So, why can’t AIs generalize as well? Imagine this scenario:

A software engineer is tasked with teaching programming to someone in an empty room, devoid of computers, pens, paper, or furniture. Teaching might be possible, but it would be extremely slow and yield unreliable results.

This is akin to today’s generative AIs teaching other AIs via synthetic data. It works, but not reliably. Furthermore, teaching new and emergent abilities is very hard, if not impossible.

Now, introduce a computer into this room. The situation changes dramatically. The learner can quickly grasp programming, test new knowledge, and potentially create new, emergent knowledge.

So, what can we learn from this?

Why were Albert Einstein, Stephen Hawking, and Alan Turing so successful with their theories and considered intelligent? I believe it’s their ability to describe the world with rigorous formality, making their theories exceptionally testable. They created Total Turing Machines—well-defined rules—upon the world’s Recursive language, finding patterns in the incoming world noise to build theories.

Take Einstein’s journey to the special theory of relativity. He navigated a tumultuous landscape of conflicting theories in physics. Traditional Newtonian mechanics clashed with new evidence about light and electromagnetism, such as the failure of the Michelson-Morley experiment to detect ether.
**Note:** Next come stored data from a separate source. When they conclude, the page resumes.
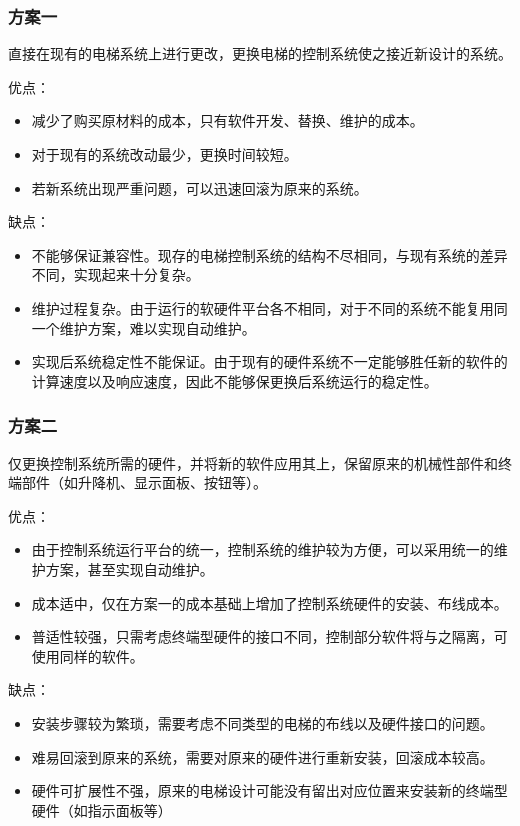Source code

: \subsubsection{方案一}
直接在现有的电梯系统上进行更改，更换电梯的控制系统使之接近新设计的系统。\par
优点：\par
\begin{itemize}
	\item 减少了购买原材料的成本，只有软件开发、替换、维护的成本。
	\item 对于现有的系统改动最少，更换时间较短。
	\item 若新系统出现严重问题，可以迅速回滚为原来的系统。
\end{itemize} \par
缺点：\par
\begin{itemize}
	\item 不能够保证兼容性。现存的电梯控制系统的结构不尽相同，与现有系统的差异不同，实现起来十分复杂。
	\item 维护过程复杂。由于运行的软硬件平台各不相同，对于不同的系统不能复用同一个维护方案，难以实现自动维护。
	\item 实现后系统稳定性不能保证。由于现有的硬件系统不一定能够胜任新的软件的计算速度以及响应速度，因此不能够保更换后系统运行的稳定性。
\end{itemize}

\subsubsection{方案二}
仅更换控制系统所需的硬件，并将新的软件应用其上，保留原来的机械性部件和终端部件（如升降机、显示面板、按钮等）。\par
优点：\par
\begin{itemize}
	\item 由于控制系统运行平台的统一，控制系统的维护较为方便，可以采用统一的维护方案，甚至实现自动维护。
	\item 成本适中，仅在方案一的成本基础上增加了控制系统硬件的安装、布线成本。
	\item 普适性较强，只需考虑终端型硬件的接口不同，控制部分软件将与之隔离，可使用同样的软件。
\end{itemize}
缺点：\par
\begin{itemize}
	\item 安装步骤较为繁琐，需要考虑不同类型的电梯的布线以及硬件接口的问题。
	\item 难易回滚到原来的系统，需要对原来的硬件进行重新安装，回滚成本较高。
	\item 硬件可扩展性不强，原来的电梯设计可能没有留出对应位置来安装新的终端型硬件（如指示面板等）
\end{itemize}

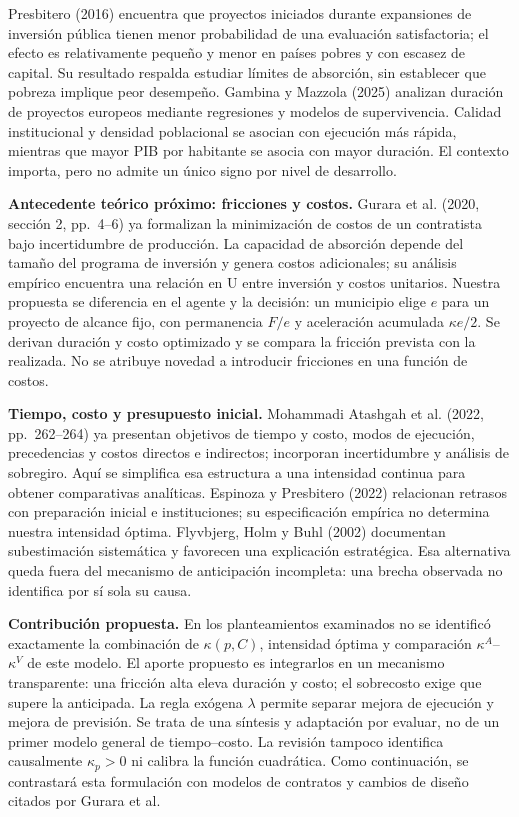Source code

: \documentclass[11pt,a4paper]{article}
\begin{document}
Presbitero (2016) encuentra que proyectos iniciados durante expansiones de inversión pública tienen menor probabilidad de una evaluación satisfactoria; el efecto es relativamente pequeño y menor en países pobres y con escasez de capital. Su resultado respalda estudiar límites de absorción, sin establecer que pobreza implique peor desempeño. Gambina y Mazzola (2025) analizan duración de proyectos europeos mediante regresiones y modelos de supervivencia. Calidad institucional y densidad poblacional se asocian con ejecución más rápida, mientras que mayor PIB por habitante se asocia con mayor duración. El contexto importa, pero no admite un único signo por nivel de desarrollo.

\textbf{Antecedente teórico próximo: fricciones y costos.} Gurara et al. (2020, sección 2, pp.\ 4--6) ya formalizan la minimización de costos de un contratista bajo incertidumbre de producción. La capacidad de absorción depende del tamaño del programa de inversión y genera costos adicionales; su análisis empírico encuentra una relación en U entre inversión y costos unitarios. Nuestra propuesta se diferencia en el agente y la decisión: un municipio elige $e$ para un proyecto de alcance fijo, con permanencia $F/e$ y aceleración acumulada $\kappa e/2$. Se derivan duración y costo optimizado y se compara la fricción prevista con la realizada. No se atribuye novedad a introducir fricciones en una función de costos.

\textbf{Tiempo, costo y presupuesto inicial.} Mohammadi Atashgah et al. (2022, pp.\ 262--264) ya presentan objetivos de tiempo y costo, modos de ejecución, precedencias y costos directos e indirectos; incorporan incertidumbre y análisis de sobregiro. Aquí se simplifica esa estructura a una intensidad continua para obtener comparativas analíticas. Espinoza y Presbitero (2022) relacionan retrasos con preparación inicial e instituciones; su especificación empírica no determina nuestra intensidad óptima. Flyvbjerg, Holm y Buhl (2002) documentan subestimación sistemática y favorecen una explicación estratégica. Esa alternativa queda fuera del mecanismo de anticipación incompleta: una brecha observada no identifica por sí sola su causa.

\textbf{Contribución propuesta.} En los planteamientos examinados no se identificó exactamente la combinación de $\kappa(p,C)$, intensidad óptima y comparación $\kappa^A$--$\kappa^V$ de este modelo. El aporte propuesto es integrarlos en un mecanismo transparente: una fricción alta eleva duración y costo; el sobrecosto exige que supere la anticipada. La regla exógena $\lambda$ permite separar mejora de ejecución y mejora de previsión. Se trata de una síntesis y adaptación por evaluar, no de un primer modelo general de tiempo--costo. La revisión tampoco identifica causalmente $\kappa_p>0$ ni calibra la función cuadrática. Como continuación, se contrastará esta formulación con modelos de contratos y cambios de diseño citados por Gurara et al.
\newpage
\end{document}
Einstein’s imaginative thought experiments, like envisioning traveling alongside a beam of light, allowed him to mentally sift through the noise, leading to his revolutionary insights on light speed and altering our understanding of time and space.

We aim to encapsulate this process in the Theory Machine:

Theory Machine

As the Theory Machine observes the world, like Einstein did, it seeks patterns in the data, conducting thought experiments.

The incoming data can be anything: visual, textual, binary, or a combination.

Upon identifying a pattern, or a Recursive language, the machine generates a hypothesis. If we can build a Total Turing Machine (that never loops) on this hypothesis, it becomes a fully testable environment, our Proposed Turing Machine.

Testing more noise data on the Proposed Turing Machine, if we get reliable runs, the hypothesis could advance to Theory status.

Further training the Foundational Model on these results creates a feedback loop, acting as a Reward Function.

This approach emulates the scientific method’s rigorous process, similar to how Einstein’s hypotheses were empirically tested. A concrete example is the 1919 solar eclipse observation by Sir Arthur Eddington, confirming Einstein’s general relativity theory. The Theory Machine aims to distill complex real-world phenomena into a Total Turing Machine, mirroring this process of theory confirmation through empirical evidence.

The essence of the Theory Machine is to create a broad enough Reward Function, or Process Reward Model, enabling Foundational Models to train and adapt with minimal or no human intervention.

Like AlphaGo trained itself in the narrow domain of the Go game, the Theory Machine could theoretically train for anything.We don’t know where this self-evolving architecture might lead us, but it could be seen as a machine specialized for new scientific progress—an AI scientist.

The Theory Machine’s ability to develop and intuitively understand Turing Machines could lead to new, specialized, and efficient Microchip designs. For instance, for a specific use case like developing an AI data center or creating a car manufacturing factory, you could describe the use case to the Theory Machine, which could then create specialized microchips for extreme efficiency.

Moreover, the Theory Machine could generate cross-domain designs, like bio-microchips, though its potential remains to be tested.

This article was partially written in Kurt Gödel’s birthplace: Brno, Czechia.

Without Kurt Gödel, Alan Turing wouldn’t be inspired and we probably wouldn’t have computers.